There is a word that we try to get our youth players saying at an early age as they focus on their skill development. And that is the word “YET”. We live in a world that constantly strives for instant gratification or instant success. We want to lose weight quickly. We want to get a job promotion soon after we are hired. We don’t want to put in time or a sustained period of effort to achieve a goal. We want it NOW! But, we need our youth players to understand that learning the proper skills and making them stick takes time. It’s not something that happens overnight. They may not be that good now; but with the proper coaching and dedicated time set to working on improvement, they can create for themselves an opportunity to get better. They need to understand that they are not that good…YET.

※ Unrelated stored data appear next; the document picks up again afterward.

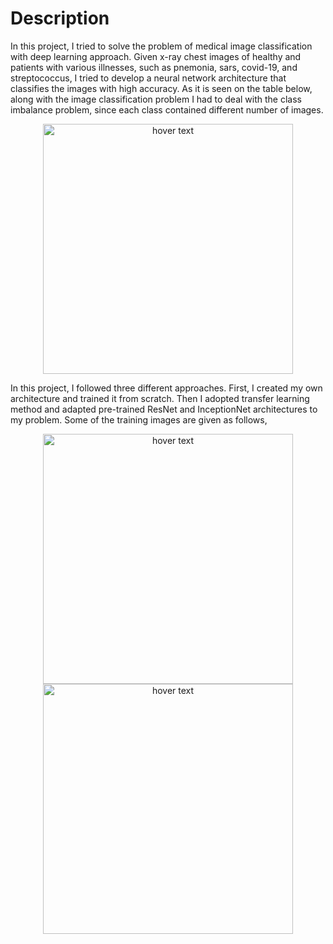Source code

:# Description

In this project, I tried to solve the problem of medical image classification with deep learning approach. Given x-ray chest images of healthy and patients with various illnesses, such as pnemonia, sars, covid-19, and streptococcus, I tried to develop a neural network architecture that classifies the images with high accuracy. As it is seen on the table below, along with the image classification problem I had to deal with the class imbalance problem, since each class contained different number of images.  

<p align="center">
  <img src="https://github.com/artykov1511/X-Ray-Chest-Image-Classification/blob/main/images/new.png" width="400" title="hover text">
 
</p>

In this project, I followed three different approaches. First, I created my own architecture and trained it from scratch. Then I adopted transfer learning method and adapted pre-trained ResNet and InceptionNet architectures to my problem. Some of the training images are given as follows,

<p align="center">
  <img src="https://github.com/artykov1511/X-Ray-Chest-Image-Classification/blob/main/images/1-s2.0-S1684118220300682-main.pdf-003-b1.png" width="400" title="hover text">
  
  <img src="" width="400" title="hover text">
  
 
</p>


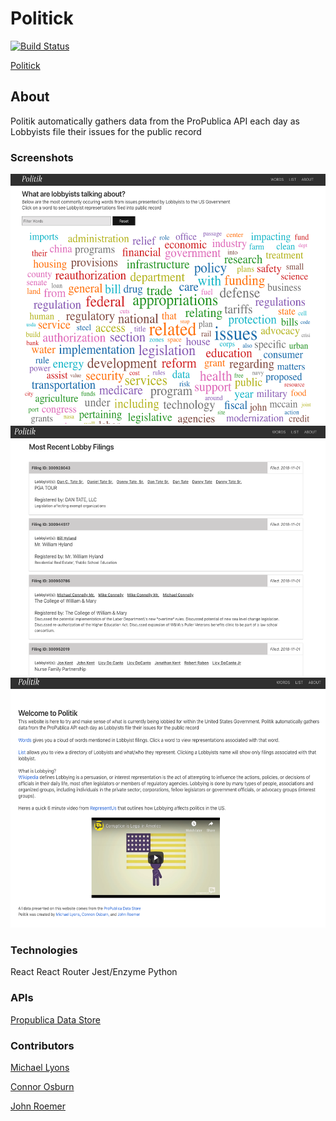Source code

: # Politick

[![Build Status](https://travis-ci.org/michaelyons/informant-client.svg?branch=master)](https://travis-ci.org/michaelyons/informant-client)

[Politick](https://informant-lobby.herokuapp.com/)

## About

Politik automatically gathers data from the ProPublica API each day as Lobbyists file their issues for the public record

### Screenshots

<img src="https://github.com/michaelyons/Informant-Client/blob/master/Screen%20Shot%202018-11-01%20at%207.56.07%20AM.png" alt="heading" width="800" height="400"/>

<img src="https://github.com/michaelyons/Informant-Client/blob/master/Screen%20Shot%202018-11-01%20at%207.56.42%20AM.png" alt="heading" width="800" height="400"/>

<img src="https://github.com/michaelyons/Informant-Client/blob/master/Screen%20Shot%202018-11-01%20at%207.56.55%20AM.png" alt="heading" width="800" height="400"/>


### Technologies

React
React Router
Jest/Enzyme 
Python

### APIs

[Propublica Data Store](https://www.propublica.org/datastore/apis)

### Contributors

[Michael Lyons](https://github.com/michaelyons)

[Connor Osburn](https://github.com/letsdothis64)

[John Roemer](https://github.com/jtrtj)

There is so much power in the word ‘Yet’. Think about these two statements:
- “I can’t hit a curve ball well.”
- “I can’t hit a curve ball well, yet.”
These two sentences are separated by just one three letter word; but the effects that word has on the individual saying it is so drastically different than the individual that does not say it. The individual stating “I can’t hit a curve ball well” has a fixed belief about their current situation. They are letting a current situation dictate who they are, which will have a lasting impact on them. This individual is likely to approach an at-bat against a pitcher with a great curve ball with a defeatist mindset. They are likely walking to their at-bat believing they will strike out because this pitcher throws a great curve ball. The individual stating “I can’t hit a curve ball well, yet” has a belief that they will soon learn how to hit the curve ball well, even though they cannot do so now. They are not letting their current situation define their skill set. This individual may lack confidence at this time in their ability; but, they know that their next at-bat may be different. They likely walk to their at-bat with the belief that this next at-bat could be their turning point. Again, one word separates the sentence; but there is a huge gap in these individuals’ beliefs.
The first step for us as coaches or parents is to get our players believing in the power of this word. We need to get kids believing that their current skill set (whether good or bad) is just that; its their CURRENT skill set. They have the opportunity to change it. We need kids to understand how they play today could be drastically different from how they play a year from now. Once we have them believing in that mindset, we then need to go to work on the more difficult task. We need them to work to improve their current situation. The power of the word “YET” is only as good and as meaningful as the individual’s willingness to take the steps needed to turn “YET” into a reality.
Once we have players believing their current situation is simply their current situation, we must provide them with an avenue for improvement. We need to make sure we give them the knowledge and tools they need to gain ground on their improvement. We simply cannot encourage them; we must guide them. Encouragement without guidance to improvement are simply words. And words alone can’t help them. Your guidance doesn’t have to be actual instruction. If you cannot provide the knowledge they need to improve, find someone who can do it. But, you must find someone who is willing to take the journey with them. Find someone that is as committed as your player in seeing that improvement become a reality. Once you find that someone that can provide the knowledge, the belief behind the “YET” becomes much more realistic.
Everyone can improve to some degree. How much they improve is really up to the individual and how much they are willing to work. But, it all starts with that simple three letter word. It all starts with the individual knowing that they are not that good at something…YET.